Ever since I can remember, I have known I was adopted. I suppose it would have been irresponsible of my parents to keep it a secret from me because it would have become quickly obvious – me, a Korean child being raised in an Irish-Catholic family.
For my brother Ben who was not adopted, the reality of our blended family never occurred to him until one day on the school bus some kid told him he and I couldn’t be siblings because we looked different. “I thought the kid had lost his mind,” my brother has since told me. “I’m not exactly sure if that had any specific impact on me, but that was the point when I first recall the notion.”
I don’t know much about the first six months of my life, or if I have other siblings in Korea or any who have also been adopted internationally, but what I do know I can’t completely trust to be accurate. According to my papers, I was born near the capital of Seoul to a mother in her early 30s who was in the process of separating from her husband. For of a variety of reasons, she gave me up for adoption so that I could go to a “loving family in America.”

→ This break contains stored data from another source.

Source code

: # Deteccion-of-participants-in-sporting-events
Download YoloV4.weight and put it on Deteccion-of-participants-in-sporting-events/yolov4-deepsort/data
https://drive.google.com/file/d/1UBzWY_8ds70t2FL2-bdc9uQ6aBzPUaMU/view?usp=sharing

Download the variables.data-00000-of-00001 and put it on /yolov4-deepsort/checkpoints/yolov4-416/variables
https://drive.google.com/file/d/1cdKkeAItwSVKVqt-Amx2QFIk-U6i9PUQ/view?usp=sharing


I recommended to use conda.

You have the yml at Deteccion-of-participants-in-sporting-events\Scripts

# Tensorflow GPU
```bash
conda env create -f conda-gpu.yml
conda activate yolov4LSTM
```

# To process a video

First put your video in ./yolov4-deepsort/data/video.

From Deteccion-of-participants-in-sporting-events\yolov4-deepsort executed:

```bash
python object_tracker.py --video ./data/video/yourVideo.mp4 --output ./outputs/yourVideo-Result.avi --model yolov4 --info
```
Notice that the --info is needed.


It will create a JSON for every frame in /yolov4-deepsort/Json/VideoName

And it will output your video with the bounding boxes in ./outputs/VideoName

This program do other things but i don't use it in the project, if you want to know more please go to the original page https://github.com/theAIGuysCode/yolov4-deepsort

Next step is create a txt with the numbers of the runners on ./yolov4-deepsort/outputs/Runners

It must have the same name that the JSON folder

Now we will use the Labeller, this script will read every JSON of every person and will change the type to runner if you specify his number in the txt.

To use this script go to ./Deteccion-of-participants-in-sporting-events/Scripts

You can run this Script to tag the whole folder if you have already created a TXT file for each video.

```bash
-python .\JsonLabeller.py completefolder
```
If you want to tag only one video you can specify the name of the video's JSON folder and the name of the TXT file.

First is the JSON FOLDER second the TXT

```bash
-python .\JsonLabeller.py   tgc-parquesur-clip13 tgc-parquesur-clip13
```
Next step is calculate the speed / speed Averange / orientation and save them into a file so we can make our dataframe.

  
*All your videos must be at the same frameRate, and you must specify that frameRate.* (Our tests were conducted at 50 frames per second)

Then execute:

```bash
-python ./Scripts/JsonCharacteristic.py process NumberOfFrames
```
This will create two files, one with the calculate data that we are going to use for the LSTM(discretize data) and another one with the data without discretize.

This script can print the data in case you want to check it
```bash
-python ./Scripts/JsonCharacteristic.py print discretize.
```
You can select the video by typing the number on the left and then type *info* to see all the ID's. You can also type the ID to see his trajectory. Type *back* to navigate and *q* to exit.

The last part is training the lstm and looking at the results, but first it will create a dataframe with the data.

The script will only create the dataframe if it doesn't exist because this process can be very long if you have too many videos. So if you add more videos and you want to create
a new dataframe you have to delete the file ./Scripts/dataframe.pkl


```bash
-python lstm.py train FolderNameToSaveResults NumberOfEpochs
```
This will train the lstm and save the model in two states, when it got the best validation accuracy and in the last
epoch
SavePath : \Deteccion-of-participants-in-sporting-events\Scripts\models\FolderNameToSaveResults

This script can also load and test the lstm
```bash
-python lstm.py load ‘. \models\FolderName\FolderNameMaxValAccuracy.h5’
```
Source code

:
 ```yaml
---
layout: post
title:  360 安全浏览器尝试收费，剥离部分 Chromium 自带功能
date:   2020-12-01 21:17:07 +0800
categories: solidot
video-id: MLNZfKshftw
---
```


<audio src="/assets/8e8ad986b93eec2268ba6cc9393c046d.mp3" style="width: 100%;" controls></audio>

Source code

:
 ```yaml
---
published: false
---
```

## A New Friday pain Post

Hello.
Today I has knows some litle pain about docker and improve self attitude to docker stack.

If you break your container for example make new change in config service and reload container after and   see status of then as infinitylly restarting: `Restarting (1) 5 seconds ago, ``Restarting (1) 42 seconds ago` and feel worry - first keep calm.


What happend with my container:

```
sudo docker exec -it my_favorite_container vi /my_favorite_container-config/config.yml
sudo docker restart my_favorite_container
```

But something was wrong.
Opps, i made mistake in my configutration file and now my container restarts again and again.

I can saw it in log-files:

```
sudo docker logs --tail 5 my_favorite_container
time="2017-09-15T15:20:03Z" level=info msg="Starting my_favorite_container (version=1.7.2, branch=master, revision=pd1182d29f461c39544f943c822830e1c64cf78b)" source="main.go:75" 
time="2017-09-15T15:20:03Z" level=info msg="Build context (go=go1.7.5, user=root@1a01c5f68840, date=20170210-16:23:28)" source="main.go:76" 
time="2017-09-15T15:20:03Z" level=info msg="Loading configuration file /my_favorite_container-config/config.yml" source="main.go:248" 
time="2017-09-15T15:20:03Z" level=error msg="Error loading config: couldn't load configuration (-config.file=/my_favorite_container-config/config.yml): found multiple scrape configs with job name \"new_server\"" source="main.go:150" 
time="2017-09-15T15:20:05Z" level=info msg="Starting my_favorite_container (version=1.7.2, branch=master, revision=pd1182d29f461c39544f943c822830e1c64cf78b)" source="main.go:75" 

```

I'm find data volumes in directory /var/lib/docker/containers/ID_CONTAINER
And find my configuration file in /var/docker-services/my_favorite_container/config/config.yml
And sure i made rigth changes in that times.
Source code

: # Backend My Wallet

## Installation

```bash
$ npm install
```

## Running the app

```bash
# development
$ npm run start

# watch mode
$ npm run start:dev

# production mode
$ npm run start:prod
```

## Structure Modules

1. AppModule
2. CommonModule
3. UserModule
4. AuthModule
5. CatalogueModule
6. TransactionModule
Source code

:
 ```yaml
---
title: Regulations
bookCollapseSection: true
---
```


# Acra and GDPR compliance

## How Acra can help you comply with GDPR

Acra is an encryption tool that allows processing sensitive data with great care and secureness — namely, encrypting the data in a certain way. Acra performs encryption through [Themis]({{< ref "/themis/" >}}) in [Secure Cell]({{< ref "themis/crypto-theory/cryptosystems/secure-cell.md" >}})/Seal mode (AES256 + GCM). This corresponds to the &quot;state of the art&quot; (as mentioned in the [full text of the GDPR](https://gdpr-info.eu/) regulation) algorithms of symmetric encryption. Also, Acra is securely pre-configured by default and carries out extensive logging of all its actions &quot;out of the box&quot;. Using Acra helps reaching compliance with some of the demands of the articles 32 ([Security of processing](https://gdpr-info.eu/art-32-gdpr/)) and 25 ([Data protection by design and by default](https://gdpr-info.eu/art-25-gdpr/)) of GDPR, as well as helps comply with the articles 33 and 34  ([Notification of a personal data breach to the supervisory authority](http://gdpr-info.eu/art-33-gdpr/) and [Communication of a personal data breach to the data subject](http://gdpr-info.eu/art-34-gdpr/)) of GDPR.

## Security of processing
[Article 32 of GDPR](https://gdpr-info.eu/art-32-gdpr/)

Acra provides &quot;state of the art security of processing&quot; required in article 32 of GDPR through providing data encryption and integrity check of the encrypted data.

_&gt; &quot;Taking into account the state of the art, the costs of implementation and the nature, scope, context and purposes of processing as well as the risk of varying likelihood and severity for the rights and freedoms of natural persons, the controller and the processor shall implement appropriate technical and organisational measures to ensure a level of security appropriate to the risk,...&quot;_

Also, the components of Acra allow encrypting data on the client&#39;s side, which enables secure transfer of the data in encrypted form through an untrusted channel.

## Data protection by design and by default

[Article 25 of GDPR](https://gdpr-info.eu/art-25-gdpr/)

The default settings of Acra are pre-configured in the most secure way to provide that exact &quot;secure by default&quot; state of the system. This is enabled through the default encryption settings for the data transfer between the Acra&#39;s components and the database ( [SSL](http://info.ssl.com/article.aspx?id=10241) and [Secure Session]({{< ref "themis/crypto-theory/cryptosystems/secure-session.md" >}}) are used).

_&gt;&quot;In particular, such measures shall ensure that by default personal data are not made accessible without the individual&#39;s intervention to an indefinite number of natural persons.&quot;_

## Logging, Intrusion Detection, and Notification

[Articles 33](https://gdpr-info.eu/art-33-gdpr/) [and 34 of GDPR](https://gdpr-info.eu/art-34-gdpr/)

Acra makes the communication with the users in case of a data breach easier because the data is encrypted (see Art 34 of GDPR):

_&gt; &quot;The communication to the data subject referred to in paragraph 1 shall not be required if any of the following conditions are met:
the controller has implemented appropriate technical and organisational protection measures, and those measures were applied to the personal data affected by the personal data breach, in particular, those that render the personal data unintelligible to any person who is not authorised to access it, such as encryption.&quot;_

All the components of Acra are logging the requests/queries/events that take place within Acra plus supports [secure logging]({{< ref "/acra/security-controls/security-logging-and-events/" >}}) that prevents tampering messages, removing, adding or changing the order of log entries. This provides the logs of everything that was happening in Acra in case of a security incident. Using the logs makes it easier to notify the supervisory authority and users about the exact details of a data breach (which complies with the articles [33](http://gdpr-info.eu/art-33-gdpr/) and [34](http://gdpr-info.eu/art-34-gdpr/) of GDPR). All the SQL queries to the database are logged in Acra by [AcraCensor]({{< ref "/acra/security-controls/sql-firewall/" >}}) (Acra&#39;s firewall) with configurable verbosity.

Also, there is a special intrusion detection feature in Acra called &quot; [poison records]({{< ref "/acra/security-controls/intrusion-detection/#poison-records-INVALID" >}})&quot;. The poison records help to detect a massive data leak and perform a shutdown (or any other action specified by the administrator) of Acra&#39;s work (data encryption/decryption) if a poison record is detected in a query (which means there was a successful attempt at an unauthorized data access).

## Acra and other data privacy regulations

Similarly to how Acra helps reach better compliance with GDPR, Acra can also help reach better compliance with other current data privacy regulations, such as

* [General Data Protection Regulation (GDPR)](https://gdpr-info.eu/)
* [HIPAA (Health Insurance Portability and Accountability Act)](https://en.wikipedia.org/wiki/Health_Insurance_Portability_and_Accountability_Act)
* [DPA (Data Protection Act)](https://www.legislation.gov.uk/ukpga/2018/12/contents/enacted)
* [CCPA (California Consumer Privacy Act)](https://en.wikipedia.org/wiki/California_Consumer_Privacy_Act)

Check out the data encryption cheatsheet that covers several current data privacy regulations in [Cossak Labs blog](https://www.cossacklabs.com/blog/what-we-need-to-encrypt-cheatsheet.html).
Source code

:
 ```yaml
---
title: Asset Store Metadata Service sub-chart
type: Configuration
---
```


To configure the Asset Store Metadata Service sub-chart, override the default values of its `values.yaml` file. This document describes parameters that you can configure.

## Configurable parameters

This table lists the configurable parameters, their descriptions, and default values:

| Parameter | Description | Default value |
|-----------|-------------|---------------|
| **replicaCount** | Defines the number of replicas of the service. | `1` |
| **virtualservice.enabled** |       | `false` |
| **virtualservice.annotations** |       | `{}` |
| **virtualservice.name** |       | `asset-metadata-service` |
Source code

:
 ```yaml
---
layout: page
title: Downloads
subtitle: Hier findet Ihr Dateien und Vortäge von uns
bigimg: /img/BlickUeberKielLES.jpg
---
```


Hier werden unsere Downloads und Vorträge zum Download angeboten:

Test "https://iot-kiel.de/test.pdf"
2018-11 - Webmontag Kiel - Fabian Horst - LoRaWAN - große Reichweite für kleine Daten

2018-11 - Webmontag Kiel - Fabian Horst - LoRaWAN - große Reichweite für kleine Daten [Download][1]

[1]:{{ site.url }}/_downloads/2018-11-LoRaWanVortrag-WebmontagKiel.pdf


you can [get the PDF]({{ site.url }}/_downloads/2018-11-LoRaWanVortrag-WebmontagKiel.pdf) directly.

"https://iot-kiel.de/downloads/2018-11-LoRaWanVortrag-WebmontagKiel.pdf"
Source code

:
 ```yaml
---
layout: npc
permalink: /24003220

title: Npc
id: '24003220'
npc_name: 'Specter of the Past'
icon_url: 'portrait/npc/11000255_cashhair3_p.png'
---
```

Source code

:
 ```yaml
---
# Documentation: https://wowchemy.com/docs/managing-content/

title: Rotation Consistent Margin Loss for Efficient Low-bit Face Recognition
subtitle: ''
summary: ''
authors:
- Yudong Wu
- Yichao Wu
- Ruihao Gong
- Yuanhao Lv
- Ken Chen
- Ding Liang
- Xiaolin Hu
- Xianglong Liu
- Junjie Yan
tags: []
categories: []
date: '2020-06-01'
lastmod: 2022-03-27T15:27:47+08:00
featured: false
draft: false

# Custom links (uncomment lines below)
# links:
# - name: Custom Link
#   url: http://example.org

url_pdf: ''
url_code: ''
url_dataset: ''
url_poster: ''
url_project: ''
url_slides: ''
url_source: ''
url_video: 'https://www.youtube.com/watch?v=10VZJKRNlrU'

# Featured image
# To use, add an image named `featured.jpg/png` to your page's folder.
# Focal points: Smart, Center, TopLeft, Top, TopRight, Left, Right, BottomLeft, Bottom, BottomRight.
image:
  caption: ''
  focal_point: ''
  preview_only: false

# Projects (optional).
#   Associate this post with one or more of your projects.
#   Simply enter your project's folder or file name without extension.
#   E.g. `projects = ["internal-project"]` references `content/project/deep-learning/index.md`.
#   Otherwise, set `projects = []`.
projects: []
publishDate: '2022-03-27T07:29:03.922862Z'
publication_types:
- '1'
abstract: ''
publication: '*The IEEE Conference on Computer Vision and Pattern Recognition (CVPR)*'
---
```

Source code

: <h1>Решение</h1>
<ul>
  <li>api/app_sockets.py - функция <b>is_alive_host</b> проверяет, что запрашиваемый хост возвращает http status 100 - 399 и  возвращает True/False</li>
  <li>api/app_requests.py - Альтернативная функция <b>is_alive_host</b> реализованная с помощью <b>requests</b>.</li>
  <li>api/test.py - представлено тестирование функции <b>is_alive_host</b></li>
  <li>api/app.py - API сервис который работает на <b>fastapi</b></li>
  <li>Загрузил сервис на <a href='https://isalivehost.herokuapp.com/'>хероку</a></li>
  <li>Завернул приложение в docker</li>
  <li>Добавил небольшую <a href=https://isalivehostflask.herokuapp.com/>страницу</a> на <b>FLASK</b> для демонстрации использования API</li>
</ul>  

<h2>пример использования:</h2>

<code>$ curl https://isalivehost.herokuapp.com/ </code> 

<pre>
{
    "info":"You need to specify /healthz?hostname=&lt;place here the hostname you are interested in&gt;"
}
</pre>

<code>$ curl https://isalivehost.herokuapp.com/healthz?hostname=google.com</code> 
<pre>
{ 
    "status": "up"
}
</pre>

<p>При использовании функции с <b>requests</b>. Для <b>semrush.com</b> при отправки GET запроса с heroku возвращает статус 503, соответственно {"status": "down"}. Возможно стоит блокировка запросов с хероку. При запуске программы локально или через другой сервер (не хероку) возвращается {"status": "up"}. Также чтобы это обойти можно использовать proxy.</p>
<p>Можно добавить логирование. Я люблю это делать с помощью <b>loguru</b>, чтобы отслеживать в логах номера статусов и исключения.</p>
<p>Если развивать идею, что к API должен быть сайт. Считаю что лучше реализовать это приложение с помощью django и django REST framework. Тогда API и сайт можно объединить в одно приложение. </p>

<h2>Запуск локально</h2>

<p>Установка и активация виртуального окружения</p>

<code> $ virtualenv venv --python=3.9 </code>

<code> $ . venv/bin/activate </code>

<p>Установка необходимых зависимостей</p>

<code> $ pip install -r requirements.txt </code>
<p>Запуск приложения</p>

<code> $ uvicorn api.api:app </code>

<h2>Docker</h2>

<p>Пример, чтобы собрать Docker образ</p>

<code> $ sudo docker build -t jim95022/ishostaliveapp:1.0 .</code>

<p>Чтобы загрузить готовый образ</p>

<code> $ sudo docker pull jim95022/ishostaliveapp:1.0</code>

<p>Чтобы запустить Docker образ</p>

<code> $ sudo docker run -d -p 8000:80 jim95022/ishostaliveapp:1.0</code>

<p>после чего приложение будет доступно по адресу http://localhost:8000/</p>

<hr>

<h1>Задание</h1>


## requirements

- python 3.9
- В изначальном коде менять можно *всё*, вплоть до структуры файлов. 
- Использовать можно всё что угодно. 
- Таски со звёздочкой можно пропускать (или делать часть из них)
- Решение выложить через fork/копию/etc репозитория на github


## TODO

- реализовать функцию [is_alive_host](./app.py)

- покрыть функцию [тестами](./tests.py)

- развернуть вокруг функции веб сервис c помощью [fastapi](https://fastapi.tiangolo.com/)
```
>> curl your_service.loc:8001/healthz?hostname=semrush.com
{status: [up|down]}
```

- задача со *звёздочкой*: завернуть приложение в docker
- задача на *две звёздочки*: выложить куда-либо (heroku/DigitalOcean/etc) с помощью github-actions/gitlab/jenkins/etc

After returning to Korea as an adult and meeting other international adoptees who have searched for their birth parents (something I have chosen not to do), I’ve learned that many of the stories in adoptees’ papers have been falsified and often show a kinder story than the truth. Adoptees who grew up thinking their birth parents, in a
moment of desperation, asked orphanages to watch over their children and send them to loving families overseas later learned that as infants or children they were actually abandoned on a city bench with no note, no clothes and no food or intentionally left in a busy public place with no efforts made by their birth parents to find them.
With that in mind, what I do know about my early life I doubt is completely accurate – but that’s okay. I consider myself lucky to have been adopted, especially after spending five years living and working in Korea as an adult and seeing the life I could have had – a life that in many ways is much harder, especially for girls and women.
Interestingly, Korea’s high rate of international adoptions has created self-inflicted shame among a nation that has now successfully recovered from it days of post-war poverty. When I lived in Korea in the mid-2000s, I would have taxi drivers scold me for my poor Korean language skills, which always led me to tell them my life story of how I was adopted and raised by an American family. Every time their criticism would turn into sympathy. “You have to forgive us,” they’d tell me. “Our country had no money. There was little food and life was hard. I’m sorry,” they would say with a sigh. And my response to them was also always the same. “Don’t be. I’ve had a good life with my family in America.”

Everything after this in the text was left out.